_TASK GOAL_
Look through the records below for the line with "For VC with summary". Return that line and each one after it up to and including the line with "an average of", exactly.

START SUPPLIED RECORDS

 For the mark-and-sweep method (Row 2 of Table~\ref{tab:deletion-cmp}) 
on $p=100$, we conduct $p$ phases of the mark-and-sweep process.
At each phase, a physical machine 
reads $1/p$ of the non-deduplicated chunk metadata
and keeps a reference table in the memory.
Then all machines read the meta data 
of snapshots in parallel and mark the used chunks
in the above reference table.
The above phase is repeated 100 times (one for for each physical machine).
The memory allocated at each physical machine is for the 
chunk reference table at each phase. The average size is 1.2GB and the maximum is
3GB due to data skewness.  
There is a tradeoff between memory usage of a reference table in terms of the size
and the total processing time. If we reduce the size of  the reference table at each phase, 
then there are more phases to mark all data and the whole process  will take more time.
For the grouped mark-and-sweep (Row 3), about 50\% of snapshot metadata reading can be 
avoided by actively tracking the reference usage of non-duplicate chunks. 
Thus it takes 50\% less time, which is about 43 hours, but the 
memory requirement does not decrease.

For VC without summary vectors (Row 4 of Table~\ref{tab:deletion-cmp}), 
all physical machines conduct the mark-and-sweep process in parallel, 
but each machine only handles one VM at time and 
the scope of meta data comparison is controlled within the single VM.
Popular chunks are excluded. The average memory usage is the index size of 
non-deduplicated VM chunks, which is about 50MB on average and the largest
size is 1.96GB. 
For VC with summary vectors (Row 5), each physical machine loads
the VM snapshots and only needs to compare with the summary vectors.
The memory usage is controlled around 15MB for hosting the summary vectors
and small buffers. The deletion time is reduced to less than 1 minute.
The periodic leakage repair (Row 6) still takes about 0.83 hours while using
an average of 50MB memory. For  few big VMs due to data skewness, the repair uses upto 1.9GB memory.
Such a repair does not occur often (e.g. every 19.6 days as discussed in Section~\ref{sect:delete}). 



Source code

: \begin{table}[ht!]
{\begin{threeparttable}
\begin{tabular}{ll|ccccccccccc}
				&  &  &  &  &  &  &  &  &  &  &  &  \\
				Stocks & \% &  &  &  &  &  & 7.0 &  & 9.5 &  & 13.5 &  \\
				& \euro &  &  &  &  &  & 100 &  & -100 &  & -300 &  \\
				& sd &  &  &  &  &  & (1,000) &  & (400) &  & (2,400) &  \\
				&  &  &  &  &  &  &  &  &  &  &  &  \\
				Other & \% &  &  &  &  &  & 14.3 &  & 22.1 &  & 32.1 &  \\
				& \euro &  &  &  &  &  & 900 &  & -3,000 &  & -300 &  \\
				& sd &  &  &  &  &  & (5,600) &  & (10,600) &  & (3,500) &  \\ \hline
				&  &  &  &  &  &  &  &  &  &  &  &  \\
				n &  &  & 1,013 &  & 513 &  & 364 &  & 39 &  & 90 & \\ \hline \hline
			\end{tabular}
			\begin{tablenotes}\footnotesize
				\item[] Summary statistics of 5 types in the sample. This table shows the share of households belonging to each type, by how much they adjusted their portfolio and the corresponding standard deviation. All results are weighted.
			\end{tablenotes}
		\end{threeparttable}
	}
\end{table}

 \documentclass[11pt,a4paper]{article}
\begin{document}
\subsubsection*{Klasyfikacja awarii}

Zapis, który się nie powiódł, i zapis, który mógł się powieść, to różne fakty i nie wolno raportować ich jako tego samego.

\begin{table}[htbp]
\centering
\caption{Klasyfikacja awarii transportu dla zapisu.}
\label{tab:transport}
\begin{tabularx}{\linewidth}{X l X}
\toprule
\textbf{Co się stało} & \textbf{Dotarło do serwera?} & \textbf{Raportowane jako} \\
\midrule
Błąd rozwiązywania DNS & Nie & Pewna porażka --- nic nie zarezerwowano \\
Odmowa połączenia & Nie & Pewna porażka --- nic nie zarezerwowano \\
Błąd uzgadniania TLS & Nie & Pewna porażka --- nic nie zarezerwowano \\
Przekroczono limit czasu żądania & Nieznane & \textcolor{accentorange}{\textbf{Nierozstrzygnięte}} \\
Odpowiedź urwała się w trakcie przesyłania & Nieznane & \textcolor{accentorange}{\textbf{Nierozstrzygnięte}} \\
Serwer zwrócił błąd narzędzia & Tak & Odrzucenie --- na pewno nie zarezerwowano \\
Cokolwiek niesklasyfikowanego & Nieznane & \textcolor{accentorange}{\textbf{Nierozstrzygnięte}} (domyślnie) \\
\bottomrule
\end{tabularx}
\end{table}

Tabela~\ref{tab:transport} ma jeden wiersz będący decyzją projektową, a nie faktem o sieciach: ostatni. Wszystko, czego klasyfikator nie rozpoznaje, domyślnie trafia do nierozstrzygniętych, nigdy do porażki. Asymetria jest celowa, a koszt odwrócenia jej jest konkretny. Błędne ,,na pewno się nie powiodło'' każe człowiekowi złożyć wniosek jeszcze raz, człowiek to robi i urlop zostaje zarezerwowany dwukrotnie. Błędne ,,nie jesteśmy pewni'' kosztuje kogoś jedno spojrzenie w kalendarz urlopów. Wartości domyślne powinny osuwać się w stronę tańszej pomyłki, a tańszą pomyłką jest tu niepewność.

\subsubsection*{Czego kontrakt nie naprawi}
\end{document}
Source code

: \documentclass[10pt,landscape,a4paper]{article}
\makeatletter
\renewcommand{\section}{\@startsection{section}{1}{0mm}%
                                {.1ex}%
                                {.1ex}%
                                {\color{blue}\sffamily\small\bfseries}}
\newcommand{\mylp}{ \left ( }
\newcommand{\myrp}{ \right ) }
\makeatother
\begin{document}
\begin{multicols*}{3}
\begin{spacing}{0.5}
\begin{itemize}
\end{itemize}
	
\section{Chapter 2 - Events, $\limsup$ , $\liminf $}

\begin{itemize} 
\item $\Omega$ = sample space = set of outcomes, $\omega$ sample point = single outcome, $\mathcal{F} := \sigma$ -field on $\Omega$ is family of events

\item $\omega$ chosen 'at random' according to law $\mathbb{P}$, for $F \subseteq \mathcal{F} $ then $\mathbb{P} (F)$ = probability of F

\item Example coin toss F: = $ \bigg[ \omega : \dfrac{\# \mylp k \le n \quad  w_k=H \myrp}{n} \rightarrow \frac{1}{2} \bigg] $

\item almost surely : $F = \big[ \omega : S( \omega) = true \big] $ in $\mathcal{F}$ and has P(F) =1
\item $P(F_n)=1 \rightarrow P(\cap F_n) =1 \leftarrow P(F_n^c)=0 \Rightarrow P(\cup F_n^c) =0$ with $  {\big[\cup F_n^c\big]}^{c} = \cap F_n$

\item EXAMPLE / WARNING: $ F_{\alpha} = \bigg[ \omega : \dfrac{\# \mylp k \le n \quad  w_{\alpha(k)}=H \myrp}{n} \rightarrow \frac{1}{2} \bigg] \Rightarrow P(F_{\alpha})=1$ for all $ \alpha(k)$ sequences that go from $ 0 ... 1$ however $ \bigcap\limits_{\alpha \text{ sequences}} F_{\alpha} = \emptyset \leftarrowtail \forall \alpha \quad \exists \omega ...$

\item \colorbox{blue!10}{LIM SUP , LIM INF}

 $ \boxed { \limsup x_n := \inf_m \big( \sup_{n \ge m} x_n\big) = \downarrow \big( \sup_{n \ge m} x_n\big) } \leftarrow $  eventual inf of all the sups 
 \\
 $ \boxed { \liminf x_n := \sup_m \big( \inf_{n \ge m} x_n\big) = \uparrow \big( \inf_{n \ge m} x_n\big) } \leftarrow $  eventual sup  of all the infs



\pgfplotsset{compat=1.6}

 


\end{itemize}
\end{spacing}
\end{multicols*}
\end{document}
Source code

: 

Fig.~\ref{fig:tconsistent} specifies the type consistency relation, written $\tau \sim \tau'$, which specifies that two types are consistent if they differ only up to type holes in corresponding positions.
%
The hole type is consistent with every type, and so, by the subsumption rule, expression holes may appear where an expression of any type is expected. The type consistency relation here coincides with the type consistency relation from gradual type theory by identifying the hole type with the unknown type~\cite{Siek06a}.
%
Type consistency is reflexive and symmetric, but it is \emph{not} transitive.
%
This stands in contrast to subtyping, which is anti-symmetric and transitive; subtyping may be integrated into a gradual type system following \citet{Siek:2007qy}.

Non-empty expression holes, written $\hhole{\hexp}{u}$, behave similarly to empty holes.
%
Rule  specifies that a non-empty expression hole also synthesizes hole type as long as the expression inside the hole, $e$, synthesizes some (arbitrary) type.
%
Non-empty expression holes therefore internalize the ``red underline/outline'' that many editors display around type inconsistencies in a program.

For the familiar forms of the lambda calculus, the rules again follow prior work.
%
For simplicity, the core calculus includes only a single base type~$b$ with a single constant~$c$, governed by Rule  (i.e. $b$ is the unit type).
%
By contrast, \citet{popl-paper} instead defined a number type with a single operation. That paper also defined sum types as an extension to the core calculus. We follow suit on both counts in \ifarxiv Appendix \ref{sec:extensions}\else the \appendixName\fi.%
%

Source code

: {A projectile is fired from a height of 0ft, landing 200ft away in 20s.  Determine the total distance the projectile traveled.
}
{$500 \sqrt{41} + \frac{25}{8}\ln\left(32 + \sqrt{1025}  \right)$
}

END SUPPLIED RECORDS

_RESULT BELOW_
For VC with summary vectors (Row 5), each physical machine loads
the VM snapshots and only needs to compare with the summary vectors.
The memory usage is controlled around 15MB for hosting the summary vectors
and small buffers. The deletion time is reduced to less than 1 minute.
The periodic leakage repair (Row 6) still takes about 0.83 hours while using
an average of 50MB memory. For  few big VMs due to data skewness, the repair uses upto 1.9GB memory.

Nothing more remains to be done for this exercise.